[Entries provided Boundary: Start]

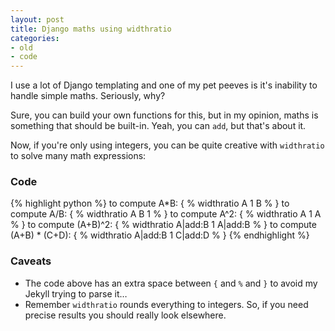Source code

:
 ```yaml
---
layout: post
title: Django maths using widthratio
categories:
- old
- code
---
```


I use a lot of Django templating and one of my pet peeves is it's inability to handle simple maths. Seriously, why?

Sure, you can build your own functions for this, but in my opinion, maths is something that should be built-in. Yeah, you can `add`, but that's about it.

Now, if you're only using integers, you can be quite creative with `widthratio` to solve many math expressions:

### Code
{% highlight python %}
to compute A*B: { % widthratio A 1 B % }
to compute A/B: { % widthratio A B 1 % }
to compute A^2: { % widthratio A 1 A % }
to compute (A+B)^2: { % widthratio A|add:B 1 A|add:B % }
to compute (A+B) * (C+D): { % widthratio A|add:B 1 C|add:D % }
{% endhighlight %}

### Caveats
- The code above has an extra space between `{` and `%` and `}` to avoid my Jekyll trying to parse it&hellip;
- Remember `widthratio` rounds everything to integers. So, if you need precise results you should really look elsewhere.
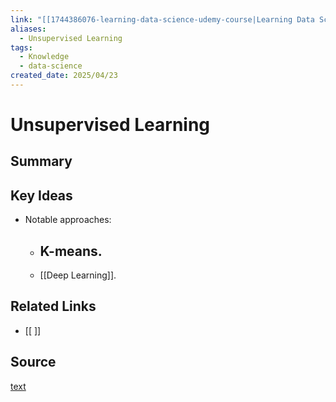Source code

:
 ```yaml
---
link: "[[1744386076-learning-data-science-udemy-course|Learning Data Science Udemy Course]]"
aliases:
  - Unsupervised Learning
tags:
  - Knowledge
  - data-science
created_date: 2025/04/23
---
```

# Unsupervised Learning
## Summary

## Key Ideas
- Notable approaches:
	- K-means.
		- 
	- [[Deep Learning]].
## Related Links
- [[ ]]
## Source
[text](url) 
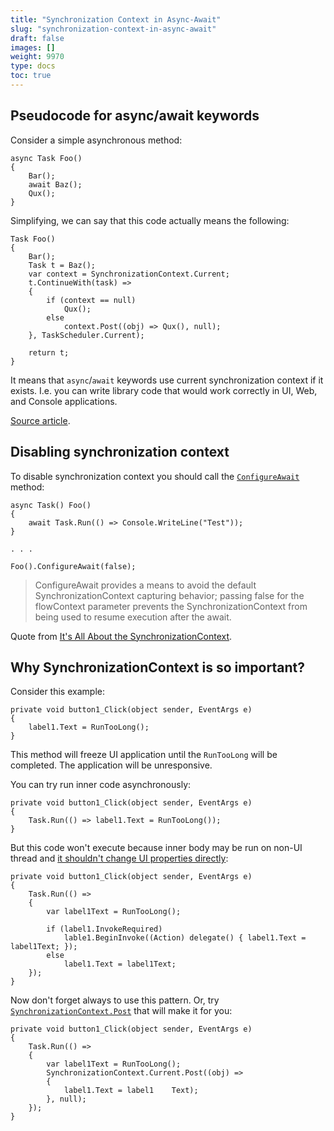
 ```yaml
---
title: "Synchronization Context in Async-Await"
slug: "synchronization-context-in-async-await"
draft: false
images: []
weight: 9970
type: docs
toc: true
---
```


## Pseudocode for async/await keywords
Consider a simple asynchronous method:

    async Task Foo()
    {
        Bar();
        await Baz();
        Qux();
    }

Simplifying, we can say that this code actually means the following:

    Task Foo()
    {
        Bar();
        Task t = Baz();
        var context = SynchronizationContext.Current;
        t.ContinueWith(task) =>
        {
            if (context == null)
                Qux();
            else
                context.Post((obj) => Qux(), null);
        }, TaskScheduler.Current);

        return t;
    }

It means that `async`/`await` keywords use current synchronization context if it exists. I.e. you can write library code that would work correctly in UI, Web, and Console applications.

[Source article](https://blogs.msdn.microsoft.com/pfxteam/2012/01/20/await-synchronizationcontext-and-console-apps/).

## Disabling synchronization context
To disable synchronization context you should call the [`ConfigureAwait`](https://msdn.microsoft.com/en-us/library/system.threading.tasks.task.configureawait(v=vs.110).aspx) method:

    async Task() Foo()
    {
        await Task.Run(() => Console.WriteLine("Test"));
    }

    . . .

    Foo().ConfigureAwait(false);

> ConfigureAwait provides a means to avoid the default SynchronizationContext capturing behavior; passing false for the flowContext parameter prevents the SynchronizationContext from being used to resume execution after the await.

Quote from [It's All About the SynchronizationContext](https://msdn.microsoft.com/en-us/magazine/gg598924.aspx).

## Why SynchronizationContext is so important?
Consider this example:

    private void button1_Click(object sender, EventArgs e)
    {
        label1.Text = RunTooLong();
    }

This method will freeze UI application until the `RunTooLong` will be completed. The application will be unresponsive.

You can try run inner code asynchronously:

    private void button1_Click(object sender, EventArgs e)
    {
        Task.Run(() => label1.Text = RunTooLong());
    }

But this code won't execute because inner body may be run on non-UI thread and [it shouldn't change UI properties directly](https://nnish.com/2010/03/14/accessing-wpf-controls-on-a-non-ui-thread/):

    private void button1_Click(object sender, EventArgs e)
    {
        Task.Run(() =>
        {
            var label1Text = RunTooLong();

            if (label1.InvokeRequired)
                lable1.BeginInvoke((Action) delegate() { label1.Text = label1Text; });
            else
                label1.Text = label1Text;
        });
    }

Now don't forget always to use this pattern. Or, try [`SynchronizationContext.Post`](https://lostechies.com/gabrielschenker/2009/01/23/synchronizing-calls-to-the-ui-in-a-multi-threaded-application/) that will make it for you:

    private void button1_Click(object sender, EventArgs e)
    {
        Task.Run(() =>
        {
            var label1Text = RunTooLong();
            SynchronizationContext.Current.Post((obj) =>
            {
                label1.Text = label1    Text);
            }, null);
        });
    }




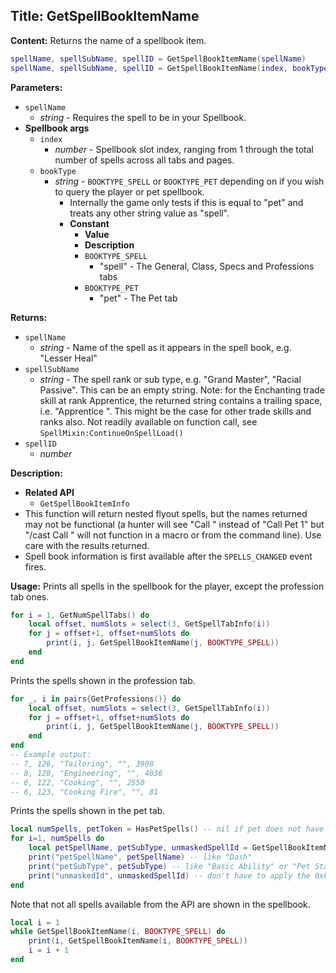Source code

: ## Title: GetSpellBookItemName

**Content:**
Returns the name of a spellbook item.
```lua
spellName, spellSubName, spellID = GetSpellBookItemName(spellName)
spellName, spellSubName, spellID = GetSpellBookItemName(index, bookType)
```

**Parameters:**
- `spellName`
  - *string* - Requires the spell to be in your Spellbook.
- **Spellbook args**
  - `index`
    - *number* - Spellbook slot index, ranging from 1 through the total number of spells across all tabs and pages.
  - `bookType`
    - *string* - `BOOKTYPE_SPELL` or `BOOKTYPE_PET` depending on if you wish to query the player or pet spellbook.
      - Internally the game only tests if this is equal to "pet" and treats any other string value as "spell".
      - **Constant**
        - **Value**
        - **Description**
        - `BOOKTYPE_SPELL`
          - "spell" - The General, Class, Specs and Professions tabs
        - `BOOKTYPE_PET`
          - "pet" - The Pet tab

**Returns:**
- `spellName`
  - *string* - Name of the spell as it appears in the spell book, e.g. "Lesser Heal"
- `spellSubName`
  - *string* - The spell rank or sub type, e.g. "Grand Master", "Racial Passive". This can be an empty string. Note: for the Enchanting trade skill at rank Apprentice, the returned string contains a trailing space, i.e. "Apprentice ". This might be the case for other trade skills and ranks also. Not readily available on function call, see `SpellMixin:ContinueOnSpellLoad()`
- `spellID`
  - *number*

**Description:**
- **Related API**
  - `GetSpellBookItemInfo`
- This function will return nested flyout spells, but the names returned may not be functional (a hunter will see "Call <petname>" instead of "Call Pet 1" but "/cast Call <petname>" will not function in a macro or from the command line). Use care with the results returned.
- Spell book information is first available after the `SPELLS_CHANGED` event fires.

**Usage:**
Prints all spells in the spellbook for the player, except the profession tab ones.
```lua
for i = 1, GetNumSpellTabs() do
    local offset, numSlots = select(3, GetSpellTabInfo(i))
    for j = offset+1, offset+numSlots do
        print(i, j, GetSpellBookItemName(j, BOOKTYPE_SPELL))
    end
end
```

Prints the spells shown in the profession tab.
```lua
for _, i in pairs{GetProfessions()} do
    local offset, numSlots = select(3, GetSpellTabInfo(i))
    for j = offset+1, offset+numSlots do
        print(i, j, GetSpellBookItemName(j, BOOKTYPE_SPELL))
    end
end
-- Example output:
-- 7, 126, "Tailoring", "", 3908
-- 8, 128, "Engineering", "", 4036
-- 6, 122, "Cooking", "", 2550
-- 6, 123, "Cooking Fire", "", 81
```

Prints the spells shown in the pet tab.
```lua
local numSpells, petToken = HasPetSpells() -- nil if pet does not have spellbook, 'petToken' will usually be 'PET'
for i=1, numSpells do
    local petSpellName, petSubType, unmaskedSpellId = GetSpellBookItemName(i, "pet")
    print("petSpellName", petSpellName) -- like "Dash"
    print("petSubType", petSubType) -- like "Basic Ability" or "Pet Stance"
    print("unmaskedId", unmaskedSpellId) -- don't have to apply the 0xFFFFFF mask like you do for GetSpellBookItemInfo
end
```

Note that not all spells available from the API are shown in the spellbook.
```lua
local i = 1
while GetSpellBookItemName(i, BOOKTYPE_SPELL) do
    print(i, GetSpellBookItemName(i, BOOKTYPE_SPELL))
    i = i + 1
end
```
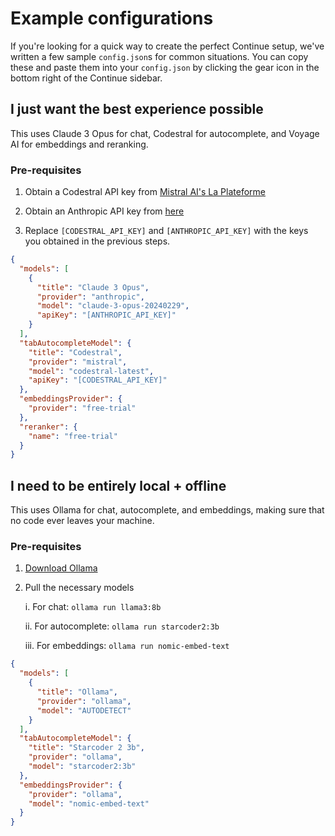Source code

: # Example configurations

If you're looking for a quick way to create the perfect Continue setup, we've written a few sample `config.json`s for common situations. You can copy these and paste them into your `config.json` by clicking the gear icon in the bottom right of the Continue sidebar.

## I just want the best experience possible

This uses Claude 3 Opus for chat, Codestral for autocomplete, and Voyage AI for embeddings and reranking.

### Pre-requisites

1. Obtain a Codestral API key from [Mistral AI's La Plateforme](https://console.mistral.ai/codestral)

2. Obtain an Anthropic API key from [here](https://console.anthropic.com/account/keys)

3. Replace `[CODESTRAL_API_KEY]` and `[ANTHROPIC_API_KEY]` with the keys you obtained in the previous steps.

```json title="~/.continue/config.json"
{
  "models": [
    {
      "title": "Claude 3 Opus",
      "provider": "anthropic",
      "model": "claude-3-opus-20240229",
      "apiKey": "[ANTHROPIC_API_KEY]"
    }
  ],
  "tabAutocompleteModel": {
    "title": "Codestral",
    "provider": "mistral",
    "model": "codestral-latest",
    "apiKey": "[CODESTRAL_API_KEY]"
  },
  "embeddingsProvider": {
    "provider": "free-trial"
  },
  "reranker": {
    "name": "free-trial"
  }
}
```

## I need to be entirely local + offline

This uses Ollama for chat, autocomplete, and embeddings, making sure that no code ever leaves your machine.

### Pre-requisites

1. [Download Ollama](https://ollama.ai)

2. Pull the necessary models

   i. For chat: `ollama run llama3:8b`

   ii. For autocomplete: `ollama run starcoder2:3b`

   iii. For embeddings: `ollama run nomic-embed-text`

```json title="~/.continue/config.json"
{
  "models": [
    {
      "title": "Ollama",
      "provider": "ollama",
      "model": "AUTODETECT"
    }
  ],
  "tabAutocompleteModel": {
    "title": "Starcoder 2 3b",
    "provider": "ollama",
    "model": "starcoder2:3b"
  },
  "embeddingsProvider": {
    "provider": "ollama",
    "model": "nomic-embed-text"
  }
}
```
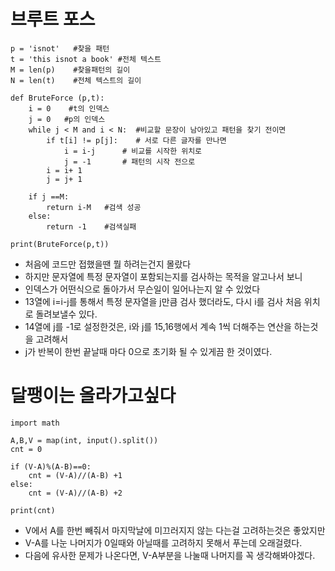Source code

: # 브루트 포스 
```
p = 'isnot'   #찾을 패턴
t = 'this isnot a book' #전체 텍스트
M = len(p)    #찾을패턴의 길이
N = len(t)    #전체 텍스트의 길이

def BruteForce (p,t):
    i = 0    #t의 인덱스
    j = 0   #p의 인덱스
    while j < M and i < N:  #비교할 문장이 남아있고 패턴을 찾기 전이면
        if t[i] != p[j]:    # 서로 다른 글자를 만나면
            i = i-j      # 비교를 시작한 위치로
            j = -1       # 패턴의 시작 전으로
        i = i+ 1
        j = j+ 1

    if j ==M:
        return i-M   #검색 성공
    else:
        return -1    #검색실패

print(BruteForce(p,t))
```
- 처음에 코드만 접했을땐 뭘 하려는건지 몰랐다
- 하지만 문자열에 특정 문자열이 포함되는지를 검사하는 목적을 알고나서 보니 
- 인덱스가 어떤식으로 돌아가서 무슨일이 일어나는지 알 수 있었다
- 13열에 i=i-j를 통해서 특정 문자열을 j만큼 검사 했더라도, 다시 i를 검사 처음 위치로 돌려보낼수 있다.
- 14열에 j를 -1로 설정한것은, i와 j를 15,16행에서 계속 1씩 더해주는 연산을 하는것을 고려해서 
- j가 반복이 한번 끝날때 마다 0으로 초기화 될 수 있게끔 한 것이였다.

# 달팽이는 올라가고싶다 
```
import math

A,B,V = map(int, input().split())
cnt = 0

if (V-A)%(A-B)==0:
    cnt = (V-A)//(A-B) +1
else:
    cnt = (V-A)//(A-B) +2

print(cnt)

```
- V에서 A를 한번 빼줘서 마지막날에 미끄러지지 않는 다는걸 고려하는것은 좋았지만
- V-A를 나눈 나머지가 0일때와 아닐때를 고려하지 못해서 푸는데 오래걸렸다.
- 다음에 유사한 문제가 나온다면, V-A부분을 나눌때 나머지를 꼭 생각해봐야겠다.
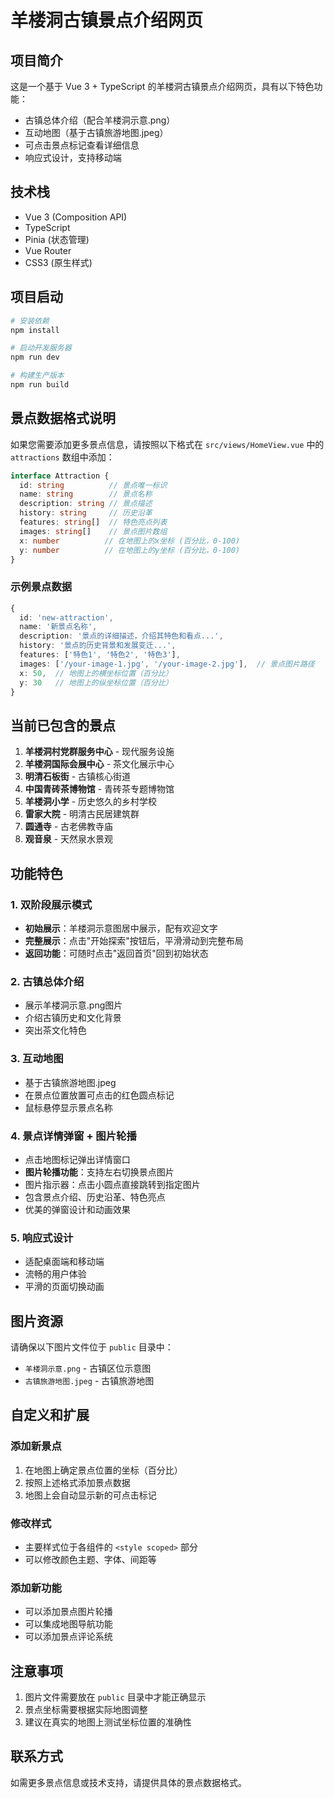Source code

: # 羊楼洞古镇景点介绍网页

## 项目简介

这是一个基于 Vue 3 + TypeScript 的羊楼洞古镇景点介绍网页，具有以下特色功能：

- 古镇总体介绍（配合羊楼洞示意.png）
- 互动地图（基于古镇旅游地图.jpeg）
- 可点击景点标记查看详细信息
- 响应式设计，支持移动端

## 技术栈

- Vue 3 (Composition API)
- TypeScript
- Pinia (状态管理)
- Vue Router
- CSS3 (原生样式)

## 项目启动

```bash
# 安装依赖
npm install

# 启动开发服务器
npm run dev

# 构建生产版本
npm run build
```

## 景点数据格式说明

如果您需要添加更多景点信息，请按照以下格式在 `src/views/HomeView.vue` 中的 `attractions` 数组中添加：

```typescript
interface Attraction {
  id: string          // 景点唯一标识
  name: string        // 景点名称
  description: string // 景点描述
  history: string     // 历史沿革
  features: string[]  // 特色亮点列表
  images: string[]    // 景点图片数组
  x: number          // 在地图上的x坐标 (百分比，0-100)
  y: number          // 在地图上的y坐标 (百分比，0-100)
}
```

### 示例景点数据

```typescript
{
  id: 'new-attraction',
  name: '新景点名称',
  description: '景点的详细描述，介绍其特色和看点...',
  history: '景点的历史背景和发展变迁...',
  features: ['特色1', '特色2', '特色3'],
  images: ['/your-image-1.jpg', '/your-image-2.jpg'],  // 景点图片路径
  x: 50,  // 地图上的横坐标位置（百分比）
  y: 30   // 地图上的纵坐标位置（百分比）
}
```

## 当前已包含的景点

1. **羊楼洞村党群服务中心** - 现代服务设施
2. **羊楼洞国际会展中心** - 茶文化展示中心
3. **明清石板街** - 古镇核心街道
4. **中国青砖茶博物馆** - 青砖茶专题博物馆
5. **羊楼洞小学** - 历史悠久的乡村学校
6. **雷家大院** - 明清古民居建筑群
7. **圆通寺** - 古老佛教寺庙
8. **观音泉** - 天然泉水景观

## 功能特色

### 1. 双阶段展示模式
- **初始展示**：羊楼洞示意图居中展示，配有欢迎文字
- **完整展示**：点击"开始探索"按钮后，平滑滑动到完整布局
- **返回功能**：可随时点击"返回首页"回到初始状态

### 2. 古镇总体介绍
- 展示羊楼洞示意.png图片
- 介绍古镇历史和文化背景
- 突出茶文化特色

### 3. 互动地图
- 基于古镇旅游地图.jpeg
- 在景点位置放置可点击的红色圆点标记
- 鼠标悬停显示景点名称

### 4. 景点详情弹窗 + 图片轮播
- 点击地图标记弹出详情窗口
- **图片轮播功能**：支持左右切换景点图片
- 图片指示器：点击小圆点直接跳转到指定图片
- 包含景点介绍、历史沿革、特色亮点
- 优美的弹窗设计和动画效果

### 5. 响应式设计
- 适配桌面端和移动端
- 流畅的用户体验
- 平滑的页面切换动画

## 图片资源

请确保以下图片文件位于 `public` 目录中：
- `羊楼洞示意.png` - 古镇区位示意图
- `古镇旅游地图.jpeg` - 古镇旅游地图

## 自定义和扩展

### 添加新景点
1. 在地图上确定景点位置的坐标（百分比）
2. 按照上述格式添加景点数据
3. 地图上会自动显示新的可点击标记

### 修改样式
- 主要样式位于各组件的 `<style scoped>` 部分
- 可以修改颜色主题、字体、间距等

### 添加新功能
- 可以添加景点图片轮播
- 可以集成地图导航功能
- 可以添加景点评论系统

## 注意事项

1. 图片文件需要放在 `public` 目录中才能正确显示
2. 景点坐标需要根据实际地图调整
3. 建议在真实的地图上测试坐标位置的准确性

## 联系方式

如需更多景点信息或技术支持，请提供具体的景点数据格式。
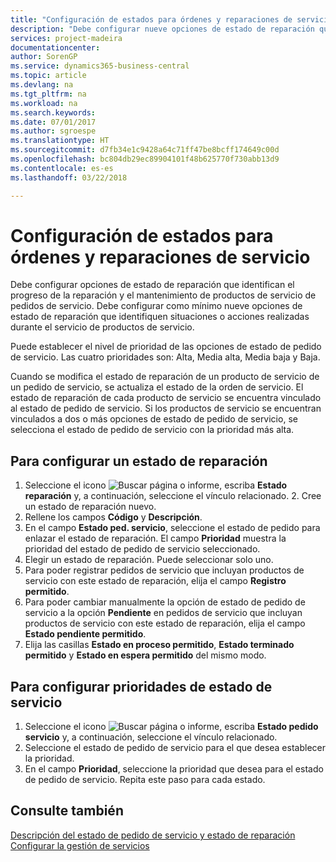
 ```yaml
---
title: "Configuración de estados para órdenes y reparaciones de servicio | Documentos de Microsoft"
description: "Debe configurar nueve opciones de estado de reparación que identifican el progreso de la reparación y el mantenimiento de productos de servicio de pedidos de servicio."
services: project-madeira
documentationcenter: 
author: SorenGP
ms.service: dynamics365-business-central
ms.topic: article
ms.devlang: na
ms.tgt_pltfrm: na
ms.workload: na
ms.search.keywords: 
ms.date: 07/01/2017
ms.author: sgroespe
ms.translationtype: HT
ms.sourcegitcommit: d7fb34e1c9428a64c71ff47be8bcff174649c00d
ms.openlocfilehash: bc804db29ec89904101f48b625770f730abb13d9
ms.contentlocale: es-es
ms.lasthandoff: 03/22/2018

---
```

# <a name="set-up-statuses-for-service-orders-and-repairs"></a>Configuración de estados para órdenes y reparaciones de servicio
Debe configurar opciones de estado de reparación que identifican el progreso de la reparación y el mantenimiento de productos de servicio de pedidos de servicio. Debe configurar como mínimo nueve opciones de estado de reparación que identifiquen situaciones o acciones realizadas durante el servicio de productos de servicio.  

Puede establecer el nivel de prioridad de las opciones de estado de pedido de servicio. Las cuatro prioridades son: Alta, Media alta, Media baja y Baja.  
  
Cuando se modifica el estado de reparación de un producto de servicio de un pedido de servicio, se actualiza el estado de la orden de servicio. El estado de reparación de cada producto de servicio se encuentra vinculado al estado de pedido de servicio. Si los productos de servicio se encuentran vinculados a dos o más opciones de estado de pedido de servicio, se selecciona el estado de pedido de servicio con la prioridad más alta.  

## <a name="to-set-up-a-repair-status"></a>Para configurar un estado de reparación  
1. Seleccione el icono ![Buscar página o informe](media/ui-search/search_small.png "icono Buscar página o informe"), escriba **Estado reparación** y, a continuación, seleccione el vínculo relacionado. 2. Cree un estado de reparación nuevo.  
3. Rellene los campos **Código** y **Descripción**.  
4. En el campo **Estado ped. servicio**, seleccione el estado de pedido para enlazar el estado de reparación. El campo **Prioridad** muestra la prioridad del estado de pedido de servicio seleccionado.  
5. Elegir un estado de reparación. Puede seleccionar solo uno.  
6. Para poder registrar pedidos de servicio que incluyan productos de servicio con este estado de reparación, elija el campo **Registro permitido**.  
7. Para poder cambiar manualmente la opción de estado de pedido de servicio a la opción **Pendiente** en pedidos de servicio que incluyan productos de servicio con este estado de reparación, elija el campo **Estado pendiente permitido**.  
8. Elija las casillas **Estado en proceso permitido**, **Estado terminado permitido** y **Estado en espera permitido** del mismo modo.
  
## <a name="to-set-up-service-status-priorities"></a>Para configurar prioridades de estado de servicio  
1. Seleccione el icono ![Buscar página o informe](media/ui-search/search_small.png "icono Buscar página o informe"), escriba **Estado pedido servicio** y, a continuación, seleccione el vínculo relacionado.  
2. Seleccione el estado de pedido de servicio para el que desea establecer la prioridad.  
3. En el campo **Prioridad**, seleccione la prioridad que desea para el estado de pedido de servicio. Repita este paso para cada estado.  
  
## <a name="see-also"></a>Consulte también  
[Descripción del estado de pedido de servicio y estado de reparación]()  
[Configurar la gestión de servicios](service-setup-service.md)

[Entries provided Boundary: End]

=== Your goal ===
Where a line of the data contains "maths", copy that line.

=== Answer ===
title: Django maths using widthratio
I use a lot of Django templating and one of my pet peeves is it's inability to handle simple maths. Seriously, why?
Sure, you can build your own functions for this, but in my opinion, maths is something that should be built-in. Yeah, you can `add`, but that's about it.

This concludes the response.